* **AIM OF THE TASK**: Take the entries below and print all of them exactly, please.

* **DATASET RECORDS**:
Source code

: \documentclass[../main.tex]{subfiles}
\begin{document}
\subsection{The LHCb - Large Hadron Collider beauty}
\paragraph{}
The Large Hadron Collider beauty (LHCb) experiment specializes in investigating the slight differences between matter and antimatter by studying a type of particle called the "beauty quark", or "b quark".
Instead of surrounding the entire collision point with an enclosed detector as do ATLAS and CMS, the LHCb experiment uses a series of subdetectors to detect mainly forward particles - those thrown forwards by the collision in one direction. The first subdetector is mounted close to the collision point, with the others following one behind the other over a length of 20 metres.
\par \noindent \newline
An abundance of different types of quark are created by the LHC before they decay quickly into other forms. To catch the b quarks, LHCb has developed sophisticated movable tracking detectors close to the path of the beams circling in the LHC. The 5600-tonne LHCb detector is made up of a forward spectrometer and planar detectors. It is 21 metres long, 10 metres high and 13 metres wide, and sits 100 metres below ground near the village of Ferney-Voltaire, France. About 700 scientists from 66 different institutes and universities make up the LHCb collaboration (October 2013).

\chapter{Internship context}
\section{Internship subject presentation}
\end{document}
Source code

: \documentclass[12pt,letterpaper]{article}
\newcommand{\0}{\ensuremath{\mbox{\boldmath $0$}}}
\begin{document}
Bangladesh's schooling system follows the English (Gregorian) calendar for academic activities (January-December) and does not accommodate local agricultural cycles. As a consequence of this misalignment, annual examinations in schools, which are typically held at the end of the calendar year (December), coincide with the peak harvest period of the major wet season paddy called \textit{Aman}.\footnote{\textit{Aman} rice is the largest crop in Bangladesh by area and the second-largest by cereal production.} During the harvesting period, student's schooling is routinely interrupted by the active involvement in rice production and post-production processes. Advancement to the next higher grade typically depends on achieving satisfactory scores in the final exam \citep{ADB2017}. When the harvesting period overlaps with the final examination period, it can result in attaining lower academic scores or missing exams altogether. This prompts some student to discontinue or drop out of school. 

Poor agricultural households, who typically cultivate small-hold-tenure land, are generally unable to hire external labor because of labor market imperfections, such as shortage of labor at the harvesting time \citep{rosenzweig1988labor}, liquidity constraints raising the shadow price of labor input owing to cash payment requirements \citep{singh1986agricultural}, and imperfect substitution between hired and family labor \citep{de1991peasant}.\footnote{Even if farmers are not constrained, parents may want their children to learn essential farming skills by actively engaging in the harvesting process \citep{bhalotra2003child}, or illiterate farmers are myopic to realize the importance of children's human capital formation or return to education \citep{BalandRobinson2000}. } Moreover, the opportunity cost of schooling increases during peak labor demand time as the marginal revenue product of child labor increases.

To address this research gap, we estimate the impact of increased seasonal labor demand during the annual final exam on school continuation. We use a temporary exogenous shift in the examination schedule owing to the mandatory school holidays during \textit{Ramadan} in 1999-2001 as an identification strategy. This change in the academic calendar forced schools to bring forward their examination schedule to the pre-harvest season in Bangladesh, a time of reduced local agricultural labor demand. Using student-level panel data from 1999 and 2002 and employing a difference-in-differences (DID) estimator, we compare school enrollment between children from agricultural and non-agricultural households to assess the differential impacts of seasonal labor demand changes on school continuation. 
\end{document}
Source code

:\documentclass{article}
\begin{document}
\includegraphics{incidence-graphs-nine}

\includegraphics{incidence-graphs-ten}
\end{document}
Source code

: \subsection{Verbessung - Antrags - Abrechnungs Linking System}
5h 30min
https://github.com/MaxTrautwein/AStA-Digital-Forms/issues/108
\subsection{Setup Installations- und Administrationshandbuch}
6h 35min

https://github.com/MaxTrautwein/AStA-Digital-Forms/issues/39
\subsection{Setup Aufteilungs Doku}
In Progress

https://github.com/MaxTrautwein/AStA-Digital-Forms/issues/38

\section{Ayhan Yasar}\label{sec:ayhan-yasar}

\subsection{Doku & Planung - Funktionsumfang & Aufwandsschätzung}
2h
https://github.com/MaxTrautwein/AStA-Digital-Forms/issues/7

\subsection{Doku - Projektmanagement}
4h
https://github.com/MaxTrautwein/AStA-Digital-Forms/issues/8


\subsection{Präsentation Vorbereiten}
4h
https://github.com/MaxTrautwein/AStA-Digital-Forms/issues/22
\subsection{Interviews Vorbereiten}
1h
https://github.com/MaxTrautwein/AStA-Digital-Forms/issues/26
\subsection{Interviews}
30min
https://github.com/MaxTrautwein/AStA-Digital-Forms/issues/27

* **ANSWER**:
Source code

: \documentclass[../main.tex]{subfiles}
\begin{document}
\subsection{The LHCb - Large Hadron Collider beauty}
\paragraph{}
The Large Hadron Collider beauty (LHCb) experiment specializes in investigating the slight differences between matter and antimatter by studying a type of particle called the "beauty quark", or "b quark".
Instead of surrounding the entire collision point with an enclosed detector as do ATLAS and CMS, the LHCb experiment uses a series of subdetectors to detect mainly forward particles - those thrown forwards by the collision in one direction. The first subdetector is mounted close to the collision point, with the others following one behind the other over a length of 20 metres.
\par \noindent \newline
An abundance of different types of quark are created by the LHC before they decay quickly into other forms. To catch the b quarks, LHCb has developed sophisticated movable tracking detectors close to the path of the beams circling in the LHC. The 5600-tonne LHCb detector is made up of a forward spectrometer and planar detectors. It is 21 metres long, 10 metres high and 13 metres wide, and sits 100 metres below ground near the village of Ferney-Voltaire, France. About 700 scientists from 66 different institutes and universities make up the LHCb collaboration (October 2013).

\chapter{Internship context}
\section{Internship subject presentation}
\end{document}
Source code

: \documentclass[12pt,letterpaper]{article}
\newcommand{\0}{\ensuremath{\mbox{\boldmath $0$}}}
\begin{document}
Bangladesh's schooling system follows the English (Gregorian) calendar for academic activities (January-December) and does not accommodate local agricultural cycles. As a consequence of this misalignment, annual examinations in schools, which are typically held at the end of the calendar year (December), coincide with the peak harvest period of the major wet season paddy called \textit{Aman}.\footnote{\textit{Aman} rice is the largest crop in Bangladesh by area and the second-largest by cereal production.} During the harvesting period, student's schooling is routinely interrupted by the active involvement in rice production and post-production processes. Advancement to the next higher grade typically depends on achieving satisfactory scores in the final exam \citep{ADB2017}. When the harvesting period overlaps with the final examination period, it can result in attaining lower academic scores or missing exams altogether. This prompts some student to discontinue or drop out of school. 

Poor agricultural households, who typically cultivate small-hold-tenure land, are generally unable to hire external labor because of labor market imperfections, such as shortage of labor at the harvesting time \citep{rosenzweig1988labor}, liquidity constraints raising the shadow price of labor input owing to cash payment requirements \citep{singh1986agricultural}, and imperfect substitution between hired and family labor \citep{de1991peasant}.\footnote{Even if farmers are not constrained, parents may want their children to learn essential farming skills by actively engaging in the harvesting process \citep{bhalotra2003child}, or illiterate farmers are myopic to realize the importance of children's human capital formation or return to education \citep{BalandRobinson2000}. } Moreover, the opportunity cost of schooling increases during peak labor demand time as the marginal revenue product of child labor increases.

To address this research gap, we estimate the impact of increased seasonal labor demand during the annual final exam on school continuation. We use a temporary exogenous shift in the examination schedule owing to the mandatory school holidays during \textit{Ramadan} in 1999-2001 as an identification strategy. This change in the academic calendar forced schools to bring forward their examination schedule to the pre-harvest season in Bangladesh, a time of reduced local agricultural labor demand. Using student-level panel data from 1999 and 2002 and employing a difference-in-differences (DID) estimator, we compare school enrollment between children from agricultural and non-agricultural households to assess the differential impacts of seasonal labor demand changes on school continuation. 
\end{document}
Source code

:\documentclass{article}
\begin{document}
\includegraphics{incidence-graphs-nine}

\includegraphics{incidence-graphs-ten}
\end{document}
Source code

: \subsection{Verbessung - Antrags - Abrechnungs Linking System}
5h 30min
https://github.com/MaxTrautwein/AStA-Digital-Forms/issues/108
\subsection{Setup Installations- und Administrationshandbuch}
6h 35min

https://github.com/MaxTrautwein/AStA-Digital-Forms/issues/39
\subsection{Setup Aufteilungs Doku}
In Progress

https://github.com/MaxTrautwein/AStA-Digital-Forms/issues/38

\section{Ayhan Yasar}\label{sec:ayhan-yasar}

\subsection{Doku & Planung - Funktionsumfang & Aufwandsschätzung}
2h
https://github.com/MaxTrautwein/AStA-Digital-Forms/issues/7

\subsection{Doku - Projektmanagement}
4h
https://github.com/MaxTrautwein/AStA-Digital-Forms/issues/8


\subsection{Präsentation Vorbereiten}
4h
https://github.com/MaxTrautwein/AStA-Digital-Forms/issues/22
\subsection{Interviews Vorbereiten}
1h
https://github.com/MaxTrautwein/AStA-Digital-Forms/issues/26
\subsection{Interviews}
30min
https://github.com/MaxTrautwein/AStA-Digital-Forms/issues/27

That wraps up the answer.